Content starts

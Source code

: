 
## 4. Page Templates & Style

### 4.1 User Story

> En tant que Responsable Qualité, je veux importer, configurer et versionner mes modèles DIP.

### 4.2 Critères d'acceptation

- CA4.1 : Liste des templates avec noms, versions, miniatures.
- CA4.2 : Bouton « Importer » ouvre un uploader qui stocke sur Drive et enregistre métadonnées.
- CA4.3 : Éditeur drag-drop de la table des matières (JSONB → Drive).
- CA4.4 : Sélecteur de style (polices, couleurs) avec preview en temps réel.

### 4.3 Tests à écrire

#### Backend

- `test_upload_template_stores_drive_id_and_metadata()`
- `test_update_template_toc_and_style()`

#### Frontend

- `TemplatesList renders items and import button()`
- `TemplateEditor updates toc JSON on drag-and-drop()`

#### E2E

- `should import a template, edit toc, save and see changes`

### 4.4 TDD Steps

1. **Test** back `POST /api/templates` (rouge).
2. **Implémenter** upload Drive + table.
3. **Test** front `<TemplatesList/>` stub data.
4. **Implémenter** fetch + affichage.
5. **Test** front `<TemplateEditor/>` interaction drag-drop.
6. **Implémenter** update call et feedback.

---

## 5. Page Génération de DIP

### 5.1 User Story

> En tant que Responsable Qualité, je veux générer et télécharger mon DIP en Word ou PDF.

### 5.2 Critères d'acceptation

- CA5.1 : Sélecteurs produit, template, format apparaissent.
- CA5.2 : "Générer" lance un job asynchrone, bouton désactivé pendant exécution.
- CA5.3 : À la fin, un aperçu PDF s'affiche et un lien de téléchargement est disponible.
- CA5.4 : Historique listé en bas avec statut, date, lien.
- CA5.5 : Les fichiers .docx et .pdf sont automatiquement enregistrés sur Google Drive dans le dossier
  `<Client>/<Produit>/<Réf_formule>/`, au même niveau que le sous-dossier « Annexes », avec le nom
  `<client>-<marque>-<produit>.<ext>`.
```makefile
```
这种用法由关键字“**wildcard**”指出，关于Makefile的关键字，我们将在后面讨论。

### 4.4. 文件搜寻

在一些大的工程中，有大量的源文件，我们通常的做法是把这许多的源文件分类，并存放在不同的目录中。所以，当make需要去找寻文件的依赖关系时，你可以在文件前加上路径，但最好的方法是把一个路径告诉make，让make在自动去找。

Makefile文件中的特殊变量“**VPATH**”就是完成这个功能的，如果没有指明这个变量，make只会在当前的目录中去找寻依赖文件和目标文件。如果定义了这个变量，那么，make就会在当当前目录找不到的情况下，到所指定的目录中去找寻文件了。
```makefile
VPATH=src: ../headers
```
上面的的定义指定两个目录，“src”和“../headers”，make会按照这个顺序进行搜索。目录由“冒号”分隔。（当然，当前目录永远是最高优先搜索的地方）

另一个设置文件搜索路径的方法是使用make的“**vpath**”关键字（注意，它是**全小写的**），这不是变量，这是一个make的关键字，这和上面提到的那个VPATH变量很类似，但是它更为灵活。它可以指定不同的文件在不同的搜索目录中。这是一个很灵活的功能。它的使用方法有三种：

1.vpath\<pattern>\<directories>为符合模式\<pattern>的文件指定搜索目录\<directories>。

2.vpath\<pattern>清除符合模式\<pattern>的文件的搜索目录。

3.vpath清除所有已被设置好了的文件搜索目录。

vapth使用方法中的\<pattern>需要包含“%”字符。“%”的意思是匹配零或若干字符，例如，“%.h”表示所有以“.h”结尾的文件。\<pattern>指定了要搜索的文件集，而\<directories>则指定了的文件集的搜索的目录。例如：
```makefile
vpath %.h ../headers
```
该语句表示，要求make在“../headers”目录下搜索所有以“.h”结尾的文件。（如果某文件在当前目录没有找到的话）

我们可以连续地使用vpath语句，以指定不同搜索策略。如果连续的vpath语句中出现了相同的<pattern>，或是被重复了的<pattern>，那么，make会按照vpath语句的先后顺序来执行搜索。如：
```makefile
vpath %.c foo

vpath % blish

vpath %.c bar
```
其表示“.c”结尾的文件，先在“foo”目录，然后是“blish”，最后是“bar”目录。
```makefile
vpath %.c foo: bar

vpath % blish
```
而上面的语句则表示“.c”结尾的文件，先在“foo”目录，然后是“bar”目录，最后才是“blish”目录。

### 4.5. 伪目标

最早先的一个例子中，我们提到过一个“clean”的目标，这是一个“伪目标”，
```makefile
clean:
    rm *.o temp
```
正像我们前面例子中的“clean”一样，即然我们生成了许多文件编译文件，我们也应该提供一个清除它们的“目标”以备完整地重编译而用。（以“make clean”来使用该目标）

Content ends

What you should do: Each entry needs to be copied out exactly as written.

Task answer:
Source code

: 
## 4. Page Templates & Style

### 4.1 User Story

> En tant que Responsable Qualité, je veux importer, configurer et versionner mes modèles DIP.

### 4.2 Critères d'acceptation

- CA4.1 : Liste des templates avec noms, versions, miniatures.
- CA4.2 : Bouton « Importer » ouvre un uploader qui stocke sur Drive et enregistre métadonnées.
- CA4.3 : Éditeur drag-drop de la table des matières (JSONB → Drive).
- CA4.4 : Sélecteur de style (polices, couleurs) avec preview en temps réel.

### 4.3 Tests à écrire

#### Backend

- `test_upload_template_stores_drive_id_and_metadata()`
- `test_update_template_toc_and_style()`

#### Frontend

- `TemplatesList renders items and import button()`
- `TemplateEditor updates toc JSON on drag-and-drop()`

#### E2E

- `should import a template, edit toc, save and see changes`

### 4.4 TDD Steps

1. **Test** back `POST /api/templates` (rouge).
2. **Implémenter** upload Drive + table.
3. **Test** front `<TemplatesList/>` stub data.
4. **Implémenter** fetch + affichage.
5. **Test** front `<TemplateEditor/>` interaction drag-drop.
6. **Implémenter** update call et feedback.

---

## 5. Page Génération de DIP

### 5.1 User Story

> En tant que Responsable Qualité, je veux générer et télécharger mon DIP en Word ou PDF.

### 5.2 Critères d'acceptation

- CA5.1 : Sélecteurs produit, template, format apparaissent.
- CA5.2 : "Générer" lance un job asynchrone, bouton désactivé pendant exécution.
- CA5.3 : À la fin, un aperçu PDF s'affiche et un lien de téléchargement est disponible.
- CA5.4 : Historique listé en bas avec statut, date, lien.
- CA5.5 : Les fichiers .docx et .pdf sont automatiquement enregistrés sur Google Drive dans le dossier
  `<Client>/<Produit>/<Réf_formule>/`, au même niveau que le sous-dossier « Annexes », avec le nom
  `<client>-<marque>-<produit>.<ext>`.
```makefile
```
这种用法由关键字“**wildcard**”指出，关于Makefile的关键字，我们将在后面讨论。

### 4.4. 文件搜寻

在一些大的工程中，有大量的源文件，我们通常的做法是把这许多的源文件分类，并存放在不同的目录中。所以，当make需要去找寻文件的依赖关系时，你可以在文件前加上路径，但最好的方法是把一个路径告诉make，让make在自动去找。

Makefile文件中的特殊变量“**VPATH**”就是完成这个功能的，如果没有指明这个变量，make只会在当前的目录中去找寻依赖文件和目标文件。如果定义了这个变量，那么，make就会在当当前目录找不到的情况下，到所指定的目录中去找寻文件了。
```makefile
VPATH=src: ../headers
```
上面的的定义指定两个目录，“src”和“../headers”，make会按照这个顺序进行搜索。目录由“冒号”分隔。（当然，当前目录永远是最高优先搜索的地方）

另一个设置文件搜索路径的方法是使用make的“**vpath**”关键字（注意，它是**全小写的**），这不是变量，这是一个make的关键字，这和上面提到的那个VPATH变量很类似，但是它更为灵活。它可以指定不同的文件在不同的搜索目录中。这是一个很灵活的功能。它的使用方法有三种：

1.vpath\<pattern>\<directories>为符合模式\<pattern>的文件指定搜索目录\<directories>。

2.vpath\<pattern>清除符合模式\<pattern>的文件的搜索目录。

3.vpath清除所有已被设置好了的文件搜索目录。

vapth使用方法中的\<pattern>需要包含“%”字符。“%”的意思是匹配零或若干字符，例如，“%.h”表示所有以“.h”结尾的文件。\<pattern>指定了要搜索的文件集，而\<directories>则指定了的文件集的搜索的目录。例如：
```makefile
vpath %.h ../headers
```
该语句表示，要求make在“../headers”目录下搜索所有以“.h”结尾的文件。（如果某文件在当前目录没有找到的话）

我们可以连续地使用vpath语句，以指定不同搜索策略。如果连续的vpath语句中出现了相同的<pattern>，或是被重复了的<pattern>，那么，make会按照vpath语句的先后顺序来执行搜索。如：
```makefile
vpath %.c foo

vpath % blish

vpath %.c bar
```
其表示“.c”结尾的文件，先在“foo”目录，然后是“blish”，最后是“bar”目录。
```makefile
vpath %.c foo: bar

vpath % blish
```
而上面的语句则表示“.c”结尾的文件，先在“foo”目录，然后是“bar”目录，最后才是“blish”目录。

### 4.5. 伪目标

最早先的一个例子中，我们提到过一个“clean”的目标，这是一个“伪目标”，
```makefile
clean:
    rm *.o temp
```
正像我们前面例子中的“clean”一样，即然我们生成了许多文件编译文件，我们也应该提供一个清除它们的“目标”以备完整地重编译而用。（以“make clean”来使用该目标）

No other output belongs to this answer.